The panel also found that a San Antonio firm that represented 3,850 plaintiffs, most of them in state courts, waived its right to challenge the fund to which he was ordered to pay 11 percent of all his settlement proceeds.

In 2015, the Supreme Court declined to review a petition by the firm, now called Phipps Anderson Deacon.  The petition challenged the entire concept of the common-benefit fund — whether MDL judges were shifting millions of dollars in fees to lead counsel without statutory authority or case law to do so.

The latest Supreme Court petition raised a federalism argument.

Girardi Keese, which challenged more than $10 million in fees it was ordered to pay after settling 4,000 cases in California state court, had hoped to reverse a July 2 decision by the Third Circuit finding that the Los Angeles law firm had agreed to contribute to the common-benefit fund in an MDL over diabetes drug Avandia.

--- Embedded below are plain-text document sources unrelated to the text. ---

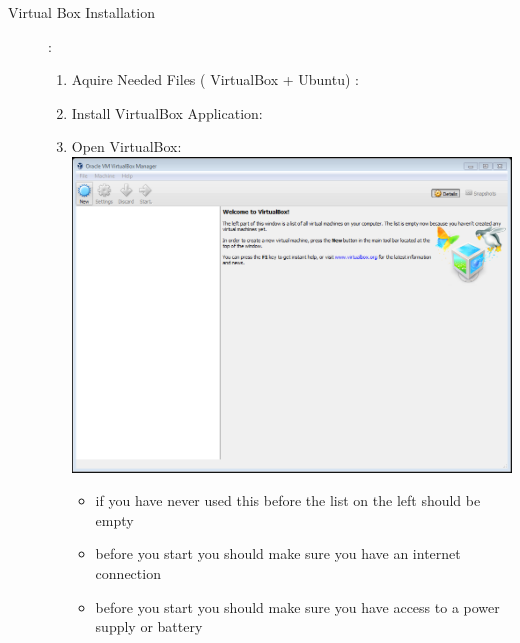 \documentclass[12pt]{article}
\begin{document}
\begin{description}
\begin{enumerate}
                \end{enumerate}



\newpage

\item[Virtual Box Installation]: \vspace{0mm} \\

	\begin{enumerate}
	
	
	
	
\item  Aquire Needed Files ( VirtualBox + Ubuntu) : \vspace{5mm} \\
\item Install VirtualBox Application: \vspace{5mm} \\
    	\item Open VirtualBox: \vspace{20mm} \\
      		\includegraphics[scale=.6]{Capture1.png}\\
            \begin{itemize}
                
                \item if you have never used this before the list on the left should be empty
                
                \item before you start you should make sure you have an internet connection
                \item before you start you should make sure you have access to a power supply or battery
                

\end{itemize}
\end{enumerate}
\end{description}
\end{document}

“If you have state court cases and you do all the work, all the experts, you do all that effort, then you should have a state court judge say what your fees are, not a federal judge who has nothing to do with the case,” said firm partner Thomas Girardi.

Despite his setback before the Supreme Court, he remained undeterred.  “I think it could be the beginning of telling lawyers involved in this multidistrict litigation they’ll have to be fair,” he said.